Agency Upgrades D-H Accreditation
Lebanon — An accreditation agency that monitors the quality of hospital residency programs for training doctors just out of medical school has upgraded the status of Mary Hitchcock Memorial Hospital, which sponsors 47 such programs, and of the hospital’s training program in surgery.
The actions by the Accreditation Council for Graduate Medical Education upgraded the ratings of the hospital and its third largest residency program just as graduating medical students around the country began expressing preferences about where they would like to pursue the next phase of their training.
Hospital officials welcomed the moves. “We weren’t surprised by (the accreditation council’s actions) but were nonetheless very pleased,” said John Birkmeyer, executive vice president and chief academic officer of Dartmouth-Hitchcock, the hospital’s parent organization.
On Jan. 7, the accreditation council raised the status of the surgery residency program at the hospital to “continuing accreditation.” Seven months earlier, it had lowered the program’s rating to “continued accreditation with warning.”
Then, on Jan. 28, the accreditation council removed the same qualifier from the status of Mary Hitchcock Memorial Hospital, which in June had also had a warning added to its accreditation as a residency program sponsor.
Emily Vasiliou, an accreditation council spokeswoman, said the council posts its accreditation actions online but does not comment on how those decisions are arrived at.
A warning limits a program’s ability to add slots or to obtain waivers of limits on residents’ working hours, according to the council’s website. It might also affect potential residents’ opinions of the desirability of pursuing their training in an affected program or sponsoring institution.
Residency comes after medical students graduate and get licensed as physicians. Residents sign contracts that make them paid hospital employees, treat patients and work what are typically long hours under the supervision of experienced doctors responsible for training and educating them in their specialties.

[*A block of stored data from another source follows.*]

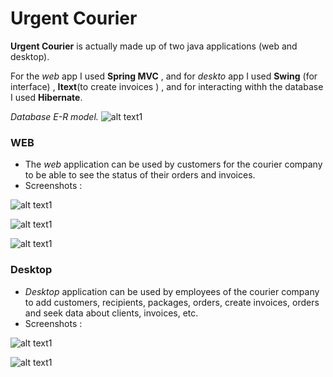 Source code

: # Urgent Courier #

**Urgent Courier** is actually made up of two java applications (web and desktop).

For the *web* app I used **Spring MVC** , and for *deskto* app I used **Swing** (for interface) , **Itext**(to create invoices ) , and for interacting withh the database I used **Hibernate**.

*Database E-R model.* 
![alt text1](http://s33.postimg.org/qdsihw05b/diagram_png_Page_1_Copy.png "1")

### WEB ###

* The *web* application can be used by customers for the courier company to be able to see the status of their orders and invoices.
* Screenshots :


![alt text1](http://s33.postimg.org/zbmngextr/image.png "1")


![alt text1](http://s33.postimg.org/jqc7z2ny7/image.jpg "1")


![alt text1](http://s33.postimg.org/rd8pjd2nz/Untitled.png"1")



### Desktop ###

* *Desktop* application can be used by employees of the courier company to add customers, recipients, packages, orders, create invoices, orders and seek data about clients, invoices, etc.
* Screenshots :

![alt text1](http://s33.postimg.org/6iiy4lw3j/Untitlded.jpg "1")


![alt text1](http://s33.postimg.org/r10intmtb/Untitled.png"2")
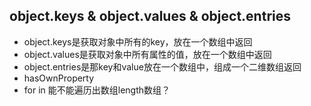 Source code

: <!--
 * @Author: 13261909995@163.com
 * @Date: 2019-11-15 19:24:04
 * @LastEditTime: 2019-11-18 10:36:13
 * @LastEditors: Please set LastEditors
 -->
## object.keys & object.values & object.entries
- object.keys是获取对象中所有的key，放在一个数组中返回
- object.values是获取对象中所有属性的值，放在一个数组中返回
- object.entries是那key和value放在一个数组中，组成一个二维数组返回
- hasOwnProperty
- for in 能不能遍历出数组length数组？ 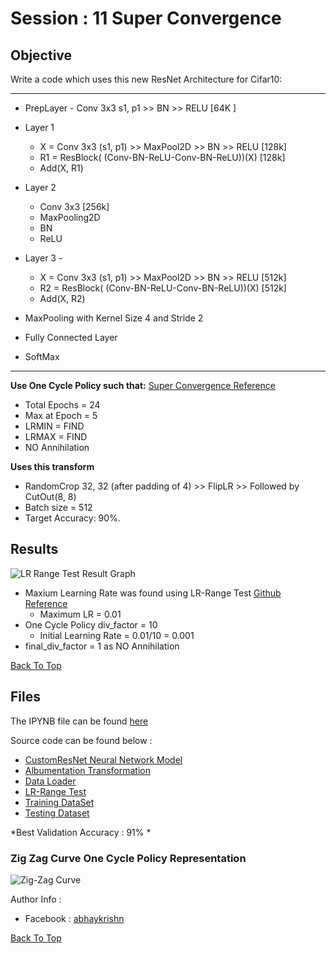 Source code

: # Session : 11                  Super Convergence

## Objective

Write a code which uses this new ResNet Architecture for Cifar10:

---
- PrepLayer - Conv 3x3 s1, p1 >> BN >> RELU [64K ]

- Layer 1 
   * X = Conv 3x3 (s1, p1) >> MaxPool2D >> BN >> RELU [128k]
   * R1 = ResBlock( (Conv-BN-ReLU-Conv-BN-ReLU))(X) [128k] 
   * Add(X, R1)

- Layer 2 
   * Conv 3x3 [256k]
   * MaxPooling2D
   * BN
   * ReLU

- Layer 3 -
    * X = Conv 3x3 (s1, p1) >> MaxPool2D >> BN >> RELU [512k]
    * R2 = ResBlock( (Conv-BN-ReLU-Conv-BN-ReLU))(X) [512k]
    * Add(X, R2)

- MaxPooling with Kernel Size 4 and Stride 2
- Fully Connected Layer 
- SoftMax

---

**Use One Cycle Policy such that:**  [Super Convergence Reference](https://arxiv.org/pdf/1708.07120.pdf)
- Total Epochs = 24
- Max at Epoch = 5
- LRMIN = FIND
- LRMAX = FIND
- NO Annihilation
 
 **Uses this transform**
 - RandomCrop 32, 32 (after padding of 4) >> FlipLR >> Followed by CutOut(8, 8)
 - Batch size = 512
 - Target Accuracy: 90%.


## Results 
![LR Range Test Result Graph](https://github.com/jagatabhay/TSAI/blob/master/S11/LR-Range%20Test%20Result%20Graph.PNG)

- Maxium Learning Rate was found using LR-Range Test [Github Reference](https://github.com/davidtvs/pytorch-lr-finder/blob/master/torch_lr_finder/lr_finder.py)
  * Maximum LR = 0.01
- One Cycle Policy div_factor = 10
  * Initial Learning Rate = 0.01/10 = 0.001
- final_div_factor = 1 as NO Annihilation
 
 [Back To Top](##Objective)
 
 ## Files
 The IPYNB file can be found [here](https://github.com/jagatabhay/TSAI/blob/master/S11/S11_Assignment.ipynb)
 
 Source code can be found below :
  * [CustomResNet Neural Network Model](https://github.com/jagatabhay/TSAI/blob/master/S11/CustomResNet.py)
  * [Albumentation Transformation](https://github.com/jagatabhay/TSAI/blob/master/S11/albumentationstransform.py)
  * [Data Loader](https://github.com/jagatabhay/TSAI/blob/master/S11/dataloader.py)
  * [LR-Range Test](https://github.com/jagatabhay/TSAI/blob/master/S11/LRScheduler.py)
  * [Training DataSet](https://github.com/jagatabhay/TSAI/blob/master/S11/LRScheduler.py)
  * [Testing Dataset](https://github.com/jagatabhay/TSAI/blob/master/S11/traindataset.py)
  
 
 *Best Validation Accuracy : 91%  *
 

### Zig Zag Curve  One Cycle Policy Representation
   ![Zig-Zag Curve](https://github.com/jagatabhay/TSAI/blob/master/S11/S11_Figure.png)



Author Info :
- Facebook : [abhaykrishn](https://www.facebook.com/abhaykrishn)


[Back To Top](##Objective)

Birkmeyer said that the accreditation warnings at D-H resulted from employment issues and not problems with the quality of the education or health care in the program.
In particular, the accreditation downgrade resulted from a complaint filed by Thersia Knapik, according to hospital officials.
In June 2012, Knapik was sent packing just before her scheduled graduation from Mary Hitchcock’s surgical residency program after officials discovered that she had sent an anonymous letter to another hospital that raised questions about the status of another resident who had been awarded a fellowship, according to pleadings in a lawsuit filed by Knapik.
Knapik’s lawsuit failed after a judge ruled that even though the hospital had not followed its own procedures in handling her case, it had not acted illegally.
But Knapik also filed a complaint with the accreditation council, which last June added the “warning” to the accreditation status of the hospital and its surgical residency program. A warning is issued when a residency program or sponsor fails to comply with council standards in a way “that may jeopardize its accreditation status,” according to the council’s website.
Birkmeyer said that hospital officials first became aware of Knapik’s complaint to the council in February 2014. He said that he and Marc Bertrand, a physician who leads the hospital’s graduate medical education programs, traveled to Chicago last April and met for half a day with the council’s executive director and others.
Then, after the American Board of Surgeons determined that Knapik had fulfilled the requirements of her residency prior to her dismissal from the D-H program, the hospital issued her a “certificate of completion,” Birkmeyer said. That enabled Knapik, who is now a fellow in surgical critical care at the University of North Carolina, to progress in her medical training and career.
Meanwhile, the last step necessary to erase the “warning” from the accreditation status was a site visit by representatives of the accreditation council, who, according to Birkmeyer, determined that D-H had “adequate due process procedures in place with regard to employment decisions.”
The council’s actions stemmed from Knapik’s complaints and “had nothing to do with quality” or broader education issues in the program, Birkmeyer said.
Hospitals fill the ranks of their residency programs in a process that begins when graduating medical students submit applications to a nationwide clearinghouse. Each applicant ranks specialties and sponsoring institutions in orders of preference.
The current application period began Jan. 15 and closes Feb. 24. Computer programs then cross-reference applicant preferences with their standings with sponsoring institutions, and each student is assigned a slot in a program. The prospective residents are informed of their destinations for the coming fall in a medical school rite of passage known as Match Day. This year Match Day is scheduled for March 18.
The only other New Hampshire medical facility accredited by the accreditation council is Concord Hospital, which has 25 residencies in a family medicine program.
The University of Vermont Medical Center in Burlington has 304 residency slots and 38 programs.